Good `usage_examples` are worth the time: they show up in the listing experience and they force you to write SQL that actually matches what subscribers will query.

* * *

## Run it

```bash
dbt run --select tpch_sample_listing+
```

Or run the whole project if your graph is small. On success you should see the share, grants, and listing aligned with what you declared — without maintaining a parallel script tree.

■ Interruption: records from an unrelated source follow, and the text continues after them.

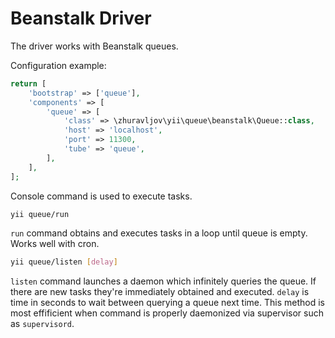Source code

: Beanstalk Driver
================

The driver works with Beanstalk queues.

Configuration example:

```php
return [
    'bootstrap' => ['queue'],
    'components' => [
        'queue' => [
            'class' => \zhuravljov\yii\queue\beanstalk\Queue::class,
            'host' => 'localhost',
            'port' => 11300,
            'tube' => 'queue',
        ],
    ],
];
```

Console command is used to execute tasks.

```bash
yii queue/run
```

`run` command obtains and executes tasks in a loop until queue is empty. Works well with cron.

```bash
yii queue/listen [delay]
```

`listen` command launches a daemon which infinitely queries the queue. If there are new tasks they're immediately
obtained and executed. `delay` is time in seconds to wait between querying a queue next time.
This method is most effificient when command is properly daemonized via supervisor such as
`supervisord`.
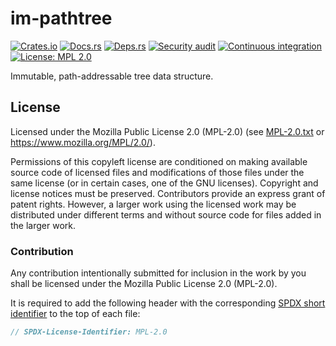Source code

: <!-- SPDX-FileCopyrightText: The im-pathtree authors -->
<!-- SPDX-License-Identifier: MPL-2.0 -->

# im-pathtree

[![Crates.io](https://img.shields.io/crates/v/im-pathtree.svg)](https://crates.io/crates/im-pathtree)
[![Docs.rs](https://docs.rs/im-pathtree/badge.svg)](https://docs.rs/im-pathtree)
[![Deps.rs](https://deps.rs/repo/github/uklotzde/im-pathtree/status.svg)](https://deps.rs/repo/github/uklotzde/im-pathtree)
[![Security audit](https://github.com/uklotzde/im-pathtree/actions/workflows/security-audit.yaml/badge.svg)](https://github.com/uklotzde/im-pathtree/actions/workflows/security-audit.yaml)
[![Continuous integration](https://github.com/uklotzde/im-pathtree/actions/workflows/test.yaml/badge.svg)](https://github.com/uklotzde/im-pathtree/actions/workflows/test.yaml)
[![License: MPL 2.0](https://img.shields.io/badge/License-MPL_2.0-brightgreen.svg)](https://opensource.org/licenses/MPL-2.0)

Immutable, path-addressable tree data structure.

## License

Licensed under the Mozilla Public License 2.0 (MPL-2.0) (see [MPL-2.0.txt](LICENSES/MPL-2.0.txt) or
<https://www.mozilla.org/MPL/2.0/>).

Permissions of this copyleft license are conditioned on making available source code of licensed
files and modifications of those files under the same license (or in certain cases, one of the GNU
licenses). Copyright and license notices must be preserved. Contributors provide an express grant of
patent rights. However, a larger work using the licensed work may be distributed under different
terms and without source code for files added in the larger work.

### Contribution

Any contribution intentionally submitted for inclusion in the work by you shall be licensed under
the Mozilla Public License 2.0 (MPL-2.0).

It is required to add the following header with the corresponding
[SPDX short identifier](https://spdx.dev/ids/) to the top of each file:

```rust
// SPDX-License-Identifier: MPL-2.0
```
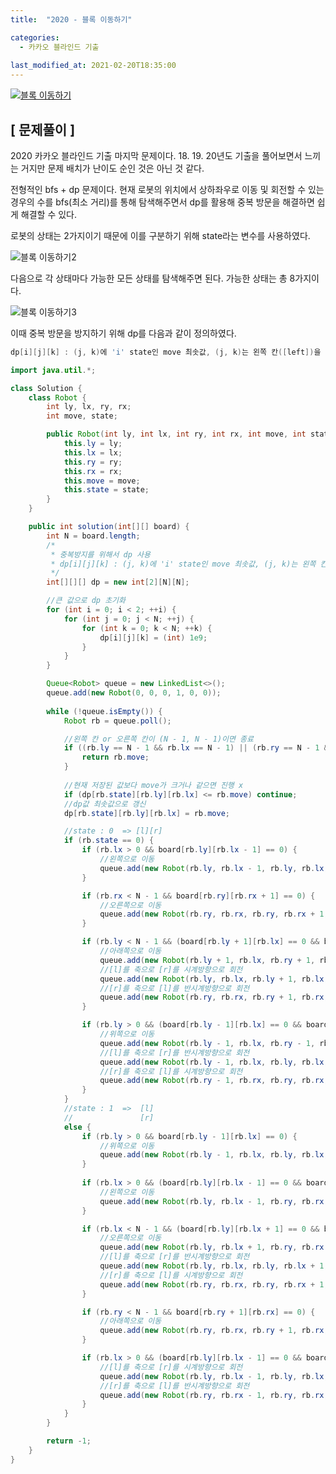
 ```yaml
---
title:  "2020 - 블록 이동하기"

categories:
  - 카카오 블라인드 기출
  
last_modified_at: 2021-02-20T18:35:00
---
```


[![블록 이동하기](https://user-images.githubusercontent.com/53072057/108583696-c306ac00-737e-11eb-82f3-d20920a4f879.JPG)](https://programmers.co.kr/learn/courses/30/lessons/60063)  

<h2>[ 문제풀이 ]</h2>  
2020 카카오 블라인드 기출 마지막 문제이다. 18. 19. 20년도 기출을 풀어보면서 느끼는 거지만 문제 배치가 난이도 순인 것은 아닌 것 같다.  

전형적인 bfs + dp 문제이다. 현재 로봇의 위치에서 상하좌우로 이동 및 회전할 수 있는 경우의 수를 bfs(최소 거리)를 통해 탐색해주면서 dp를 활용해 중복 방문을 해결하면 쉽게 해결할 수 있다.  

로봇의 상태는 2가지이기 때문에 이를 구분하기 위해 state라는 변수를 사용하였다.  

![블록 이동하기2](https://user-images.githubusercontent.com/53072057/108583699-c437d900-737e-11eb-8c86-cd5eccd55dcd.JPG)  

다음으로 각 상태마다 가능한 모든 상태를 탐색해주면 된다. 가능한 상태는 총 8가지이다.  

![블록 이동하기3](https://user-images.githubusercontent.com/53072057/108583700-c4d06f80-737e-11eb-8d2c-fb79bb11f208.JPG)  

이때 중복 방문을 방지하기 위해 dp를 다음과 같이 정의하였다.  

```java
dp[i][j][k] : (j, k)에 'i' state인 move 최솟값, (j, k)는 왼쪽 칸([left])을 기준
```

```java
import java.util.*;

class Solution {
	class Robot {
		int ly, lx, ry, rx;
		int move, state;

		public Robot(int ly, int lx, int ry, int rx, int move, int state) {
			this.ly = ly;
			this.lx = lx;
			this.ry = ry;
			this.rx = rx;
			this.move = move;
			this.state = state;
		}
	}

	public int solution(int[][] board) {
		int N = board.length;
		/*
		 * 중복방지를 위해서 dp 사용
		 * dp[i][j][k] : (j, k)에 'i' state인 move 최솟값, (j, k)는 왼쪽 칸([l])을 기준
		 */
		int[][][] dp = new int[2][N][N];

        //큰 값으로 dp 초기화
		for (int i = 0; i < 2; ++i) {
			for (int j = 0; j < N; ++j) {
				for (int k = 0; k < N; ++k) {
					dp[i][j][k] = (int) 1e9;
				}
			}
		}

		Queue<Robot> queue = new LinkedList<>();
		queue.add(new Robot(0, 0, 0, 1, 0, 0));
		
		while (!queue.isEmpty()) {
			Robot rb = queue.poll();

			//왼쪽 칸 or 오른쪽 칸이 (N - 1, N - 1)이면 종료
			if ((rb.ly == N - 1 && rb.lx == N - 1) || (rb.ry == N - 1 && rb.rx == N - 1)) {
				return rb.move;
			}
			
			//현재 저장된 값보다 move가 크거나 같으면 진행 x
			if (dp[rb.state][rb.ly][rb.lx] <= rb.move) continue;
			//dp값 최솟값으로 갱신
			dp[rb.state][rb.ly][rb.lx] = rb.move;

			//state : 0  => [l][r]
			if (rb.state == 0) {
				if (rb.lx > 0 && board[rb.ly][rb.lx - 1] == 0) {
					//왼쪽으로 이동
					queue.add(new Robot(rb.ly, rb.lx - 1, rb.ly, rb.lx, rb.move + 1, 0));
				}

				if (rb.rx < N - 1 && board[rb.ry][rb.rx + 1] == 0) {
					//오른쪽으로 이동
					queue.add(new Robot(rb.ry, rb.rx, rb.ry, rb.rx + 1, rb.move + 1, 0));
				}

				if (rb.ly < N - 1 && (board[rb.ly + 1][rb.lx] == 0 && board[rb.ry + 1][rb.rx] == 0)) {
					//아래쪽으로 이동
					queue.add(new Robot(rb.ly + 1, rb.lx, rb.ry + 1, rb.rx, rb.move + 1, 0));
					//[l]를 축으로 [r]를 시계방향으로 회전
					queue.add(new Robot(rb.ly, rb.lx, rb.ly + 1, rb.lx, rb.move + 1, 1));
					//[r]를 축으로 [l]를 반시계방향으로 회전
					queue.add(new Robot(rb.ry, rb.rx, rb.ry + 1, rb.rx, rb.move + 1, 1));
				}

				if (rb.ly > 0 && (board[rb.ly - 1][rb.lx] == 0 && board[rb.ry - 1][rb.rx] == 0)) {
					//위쪽으로 이동
					queue.add(new Robot(rb.ly - 1, rb.lx, rb.ry - 1, rb.rx, rb.move + 1, 0));
					//[l]를 축으로 [r]를 반시계방향으로 회전
					queue.add(new Robot(rb.ly - 1, rb.lx, rb.ly, rb.lx, rb.move + 1, 1));
					//[r]를 축으로 [l]를 시계방향으로 회전
					queue.add(new Robot(rb.ry - 1, rb.rx, rb.ry, rb.rx, rb.move + 1, 1));
				}
			}
			//state : 1  =>  [l]
			//				 [r]
			else {
				if (rb.ly > 0 && board[rb.ly - 1][rb.lx] == 0) {
					//위쪽으로 이동
					queue.add(new Robot(rb.ly - 1, rb.lx, rb.ly, rb.lx, rb.move + 1, 1));
				}
				
				if (rb.lx > 0 && (board[rb.ly][rb.lx - 1] == 0 && board[rb.ry][rb.rx - 1] == 0)) {
					//왼쪽으로 이동
					queue.add(new Robot(rb.ly, rb.lx - 1, rb.ry, rb.rx - 1, rb.move + 1, 1));
				}

				if (rb.lx < N - 1 && (board[rb.ly][rb.lx + 1] == 0 && board[rb.ry][rb.rx + 1] == 0)) {
					//오른쪽으로 이동
					queue.add(new Robot(rb.ly, rb.lx + 1, rb.ry, rb.rx + 1, rb.move + 1, 1));
					//[l]를 축으로 [r]를 반시계방향으로 회전
					queue.add(new Robot(rb.ly, rb.lx, rb.ly, rb.lx + 1, rb.move + 1, 0));
					//[r]를 축으로 [l]를 시계방향으로 회전
					queue.add(new Robot(rb.ry, rb.rx, rb.ry, rb.rx + 1, rb.move + 1, 0));
				}

				if (rb.ry < N - 1 && board[rb.ry + 1][rb.rx] == 0) {
					//아래쪽으로 이동
					queue.add(new Robot(rb.ry, rb.rx, rb.ry + 1, rb.rx, rb.move + 1, 1));
				}

				if (rb.lx > 0 && (board[rb.ly][rb.lx - 1] == 0 && board[rb.ry][rb.rx - 1] == 0)) {
					//[l]를 축으로 [r]를 시계방향으로 회전
					queue.add(new Robot(rb.ly, rb.lx - 1, rb.ly, rb.lx, rb.move + 1, 0));
					//[r]를 축으로 [l]를 반시계방향으로 회전
					queue.add(new Robot(rb.ry, rb.rx - 1, rb.ry, rb.rx, rb.move + 1, 0));
				}
			}
		}

		return -1;
	}
}
```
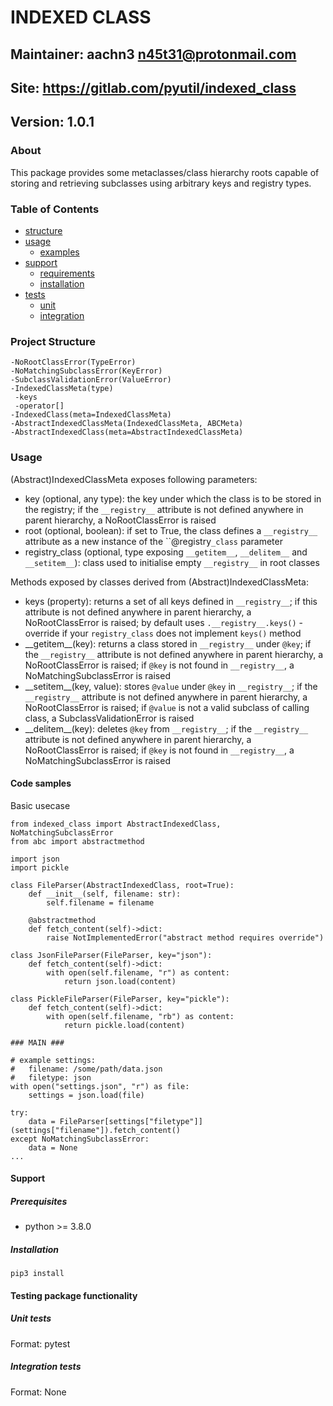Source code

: # INDEXED CLASS

## Maintainer: aachn3 <n45t31@protonmail.com>
## Site: <https://gitlab.com/pyutil/indexed_class>
## Version: 1.0.1

### About

This package provides some metaclasses/class hierarchy roots capable of storing and
retrieving subclasses using arbitrary keys and registry types.

### Table of Contents

- [structure](#project-structure)
- [usage](#usage)
  - [examples](#code-samples)
- [support](#support)
  - [requirements](#prerequisites)
  - [installation](#installation)
- [tests](#testing-package-functionality)
  - [unit](#unit-tests)
  - [integration](#integration-tests)
  

### Project Structure

```
-NoRootClassError(TypeError)
-NoMatchingSubclassError(KeyError)
-SubclassValidationError(ValueError)
-IndexedClassMeta(type)
 -keys
 -operator[]
-IndexedClass(meta=IndexedClassMeta)
-AbstractIndexedClassMeta(IndexedClassMeta, ABCMeta)
-AbstractIndexedClass(meta=AbstractIndexedClassMeta)
```

### Usage

(Abstract)IndexedClassMeta exposes following parameters:
- key (optional, any type): the key under which the class is to be stored in the registry; 
  if the `__registry__` attribute is not defined anywhere in parent  hierarchy, a NoRootClassError 
  is raised
- root (optional, boolean): if set to True, the class defines a `__registry__` attribute as a new 
  instance of the ``@registry`_class` parameter
- registry\_class (optional, type exposing `__getitem__`, `__delitem__` and `__setitem__`): class
  used to initialise empty `__registry__` in root classes

Methods exposed by classes derived from (Abstract)IndexedClassMeta:
- keys (property): returns a set of all keys defined in `__registry__`; if this attribute is not
  defined anywhere in parent hierarchy, a NoRootClassError is raised; by default uses 
  `.__registry__.keys()` - override if your `registry_class` does not implement `keys()` method
- \_\_getitem\_\_(key): returns a class stored in `__registry__` under `@key`; if the `__registry__`
  attribute is not defined anywhere in parent hierarchy, a NoRootClassError is raised; if `@key` is
  not found in `__registry__`, a NoMatchingSubclassError is raised
- \_\_setitem\_\_(key, value): stores `@value` under `@key` in `__registry__`; if the `__registry__`
  attribute is not defined anywhere in parent hierarchy, a NoRootClassError is raised; if `@value`
  is not a valid subclass of calling class, a SubclassValidationError is raised
- \_\_delitem\_\_(key): deletes `@key` from `__registry__`; if the `__registry__` attribute is not
  defined anywhere in parent hierarchy, a NoRootClassError is raised; if `@key` is not found in
  `__registry__`, a NoMatchingSubclassError is raised

#### Code samples

Basic usecase

```python3
from indexed_class import AbstractIndexedClass, NoMatchingSubclassError
from abc import abstractmethod

import json
import pickle

class FileParser(AbstractIndexedClass, root=True):
    def __init__(self, filename: str):
        self.filename = filename

    @abstractmethod
    def fetch_content(self)->dict:
        raise NotImplementedError("abstract method requires override")

class JsonFileParser(FileParser, key="json"):
    def fetch_content(self)->dict:
        with open(self.filename, "r") as content:
            return json.load(content)

class PickleFileParser(FileParser, key="pickle"):
    def fetch_content(self)->dict:
        with open(self.filename, "rb") as content:
            return pickle.load(content)

### MAIN ###

# example settings:
#   filename: /some/path/data.json
#   filetype: json
with open("settings.json", "r") as file:
    settings = json.load(file)

try:
    data = FileParser[settings["filetype"]](settings["filename"]).fetch_content()
except NoMatchingSubclassError:
    data = None
...
```

#### Support

##### Prerequisites
- python >= 3.8.0

##### Installation
`pip3 install `

#### Testing package functionality

##### Unit tests

Format: pytest

##### Integration tests

Format: None
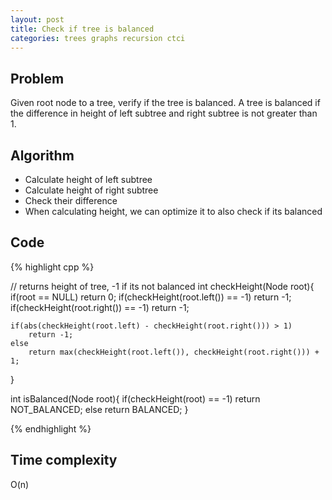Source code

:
 ```yaml
---
layout: post
title: Check if tree is balanced
categories: trees graphs recursion ctci
---
```


## Problem
Given root node to a tree, verify if the tree is balanced. A tree is balanced if the difference in height of left subtree and right subtree is not greater than 1.

## Algorithm

- Calculate height of left subtree
- Calculate height of right subtree
- Check their difference
- When calculating height, we can optimize it to also check if its balanced

## Code

{% highlight cpp %}

// returns height of tree, -1 if its not balanced
int checkHeight(Node root){
	if(root == NULL) return 0;
	if(checkHeight(root.left()) == -1) return -1;
	if(checkHeight(root.right()) == -1) return -1;
	
	if(abs(checkHeight(root.left) - checkHeight(root.right())) > 1) 
		return -1;
	else 
	    return max(checkHeight(root.left()), checkHeight(root.right())) + 1;
}

int isBalanced(Node root){
	if(checkHeight(root) == -1) return NOT_BALANCED;
	else return BALANCED;
}

{% endhighlight %}

## Time complexity
O(n)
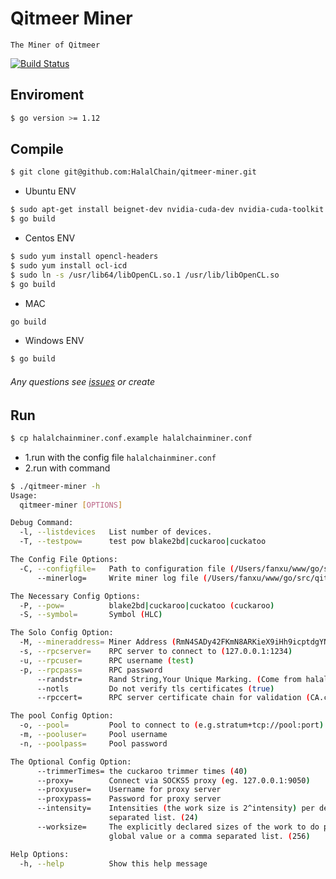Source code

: # Qitmeer Miner

    The Miner of Qitmeer
[![Build Status](https://travis-ci.com/HalalChain/hlc-miner.svg?token=n9AoZUDqAJmhesf4MYUd&branch=master)](https://travis-ci.com/HalalChain/qitmeer-miner)
## Enviroment

```bash
$ go version >= 1.12
```
    
## Compile

```bash
$ git clone git@github.com:HalalChain/qitmeer-miner.git
```

* Ubuntu ENV
```bash
$ sudo apt-get install beignet-dev nvidia-cuda-dev nvidia-cuda-toolkit
$ go build 
```
        
* Centos ENV
```bash
$ sudo yum install opencl-headers
$ sudo yum install ocl-icd
$ sudo ln -s /usr/lib64/libOpenCL.so.1 /usr/lib/libOpenCL.so
$ go build
```
        

* MAC

```bash
go build
```

* Windows ENV
```bash
$ go build 
```

###### Any questions see [issues](https://github.com/HalalChain/hlc-miner/issues?q=is%3Aissue+is%3Aclosed) or create
        
    
## Run
```bash
$ cp halalchainminer.conf.example halalchainminer.conf
```
- 1.run with the config file `halalchainminer.conf`
- 2.run with command
```bash
$ ./qitmeer-miner -h
Usage:
  qitmeer-miner [OPTIONS]

Debug Command:
  -l, --listdevices   List number of devices.
  -T, --testpow=      test pow blake2bd|cuckaroo|cuckatoo

The Config File Options:
  -C, --configfile=   Path to configuration file (/Users/fanxu/www/go/src/qitmeer-miner/halalchainminer.conf)
      --minerlog=     Write miner log file (/Users/fanxu/www/go/src/qitmeer-miner/miner.log)

The Necessary Config Options:
  -P, --pow=          blake2bd|cuckaroo|cuckatoo (cuckaroo)
  -S, --symbol=       Symbol (HLC)

The Solo Config Option:
  -M, --mineraddress= Miner Address (RmN4SADy42FKmN8ARKieX9iHh9icptdgYNn)
  -s, --rpcserver=    RPC server to connect to (127.0.0.1:1234)
  -u, --rpcuser=      RPC username (test)
  -p, --rpcpass=      RPC password
      --randstr=      Rand String,Your Unique Marking. (Come from halalchain!)
      --notls         Do not verify tls certificates (true)
      --rpccert=      RPC server certificate chain for validation (CA.cert)

The pool Config Option:
  -o, --pool=         Pool to connect to (e.g.stratum+tcp://pool:port)
  -m, --pooluser=     Pool username
  -n, --poolpass=     Pool password

The Optional Config Option:
      --trimmerTimes= the cuckaroo trimmer times (40)
      --proxy=        Connect via SOCKS5 proxy (eg. 127.0.0.1:9050)
      --proxyuser=    Username for proxy server
      --proxypass=    Password for proxy server
      --intensity=    Intensities (the work size is 2^intensity) per device. Single global value or a comma
                      separated list. (24)
      --worksize=     The explicitly declared sizes of the work to do per device (overrides intensity). Single
                      global value or a comma separated list. (256)

Help Options:
  -h, --help          Show this help message
```
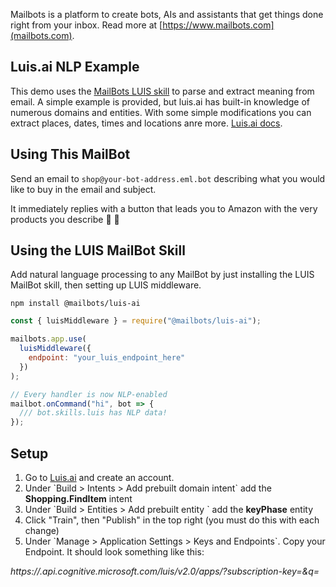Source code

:Mailbots is a platform to create bots, AIs and assistants that get things done right from your inbox. Read more at [https://www.mailbots.com](mailbots.com).

## Luis.ai NLP Example

This demo uses the [MailBots LUIS skill](https://www.npmjs.com/package/@mailbots/luis-ai) to parse and extract meaning from email. A simple example is provided, but luis.ai has built-in knowledge of numerous domains and entities. With some simple modifications
you can extract places, dates, times and locations anre more. [Luis.ai docs](https://docs.microsoft.com/en-us/azure/cognitive-services/luis/).

## Using This MailBot

Send an email to `shop@your-bot-address.eml.bot` describing what you would like to buy in the email and subject.

It immediately replies with a button that leads you to Amazon with the very products you describe 🎩 🐇

## Using the LUIS MailBot Skill

Add natural language processing to any MailBot by just installing the LUIS MailBot skill, then setting up LUIS middleware.

```
npm install @mailbots/luis-ai
```

```javascript
const { luisMiddleware } = require("@mailbots/luis-ai");

mailbots.app.use(
  luisMiddleware({
    endpoint: "your_luis_endpoint_here"
  })
);

// Every handler is now NLP-enabled
mailbot.onCommand("hi", bot => {
  /// bot.skills.luis has NLP data!
});
```

## Setup

1. Go to [Luis.ai](https://www.luis.ai) and create an account.
1. Under \`Build > Intents > Add prebuilt domain intent\` add the **Shopping.FindItem** intent
1. Under \`Build > Entities > Add prebuilt entity \` add the **keyPhase** entity
1. Click "Train", then "Publish" in the top right (you must do this with each change)
1. Under \`Manage > Application Settings > Keys and Endpoints\`. Copy your Endpoint. It should look something like this:

_https://<region>.api.cognitive.microsoft.com/luis/v2.0/apps/<appID>?subscription-key=<YOUR-KEY>&q=_
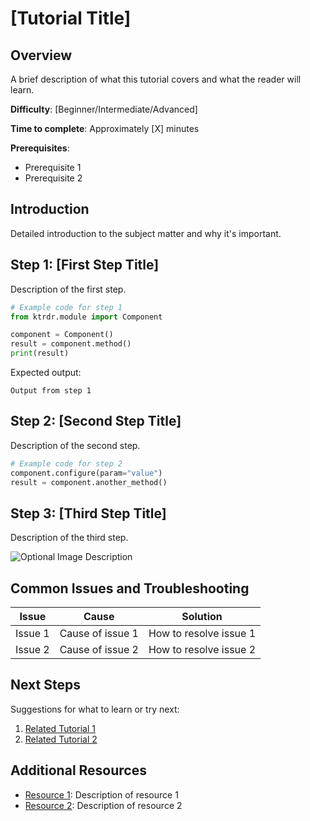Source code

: # [Tutorial Title]

## Overview

A brief description of what this tutorial covers and what the reader will learn.

**Difficulty**: [Beginner/Intermediate/Advanced]

**Time to complete**: Approximately [X] minutes

**Prerequisites**:
- Prerequisite 1
- Prerequisite 2

## Introduction

Detailed introduction to the subject matter and why it's important.

## Step 1: [First Step Title]

Description of the first step.

```python
# Example code for step 1
from ktrdr.module import Component

component = Component()
result = component.method()
print(result)
```

Expected output:
```
Output from step 1
```

## Step 2: [Second Step Title]

Description of the second step.

```python
# Example code for step 2
component.configure(param="value")
result = component.another_method()
```

## Step 3: [Third Step Title]

Description of the third step.

![Optional Image Description](path/to/image.png)

## Common Issues and Troubleshooting

| Issue | Cause | Solution |
|-------|-------|----------|
| Issue 1 | Cause of issue 1 | How to resolve issue 1 |
| Issue 2 | Cause of issue 2 | How to resolve issue 2 |

## Next Steps

Suggestions for what to learn or try next:

1. [Related Tutorial 1](link-to-related-tutorial1.md)
2. [Related Tutorial 2](link-to-related-tutorial2.md)

## Additional Resources

- [Resource 1](link-to-resource1): Description of resource 1
- [Resource 2](link-to-resource2): Description of resource 2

When you need a hard reset:

```bash
dbt run --select tpch_sample_listing --full-refresh
```

* * *

## Producer-side querying with `listing_ref`

If you want to reference shared objects via a **Uniform Listing Locator** from the producer project (where the models already live), the package exposes:

```sql
SELECT *
FROM {{ dbt_snowflake_listings.listing_ref('MY_LISTING', ref('my_shared_table')) }}
```

Consumers in other accounts still see whatever names the listing exposes; this macro is mainly for keeping producer analytics consistent with the same DAG.

* * *

## What I’d watch closely

*   **Privileges and org settings** — listing creation fails in boring ways if the role is short a grant; bake that into your platform story early.
    
*   **Manifest vs reality** — YAML typos or invalid combinations surface as Snowflake errors; treat manifest changes like DDL reviews.
    
*   **Experimental tier** — I ship semver tags, but you should still pin and read the changelog when upgrading. If something breaks, open an issue on the repo; I’m motivated by real-world friction.
    

* * *

## Further reading

*   [Organization listing manifest reference (Snowflake Docs)](https://docs.snowflake.com/en/user-guide/collaboration/listings/organizational/org-listing-manifest-reference)
    
*   [Querying organization listings with ULL](https://docs.snowflake.com/en/user-guide/collaboration/listings/organizational/org-listing-query)
    
*   [dbt-snowflake-listings on GitHub](https://github.com/anthu/dbt-snowflake-listings) — README, `docs/configuration.md`, `docs/lifecycle.md`, `examples/snowflake_sample_data/`
    

* * *

If you try it on a real internal listing, I’m curious whether the two-file pattern (SQL for the graph, YAML for the manifest) matches how your team already reviews dbt changes — or where it fights your process. That feedback is what turns an experiment into something durable.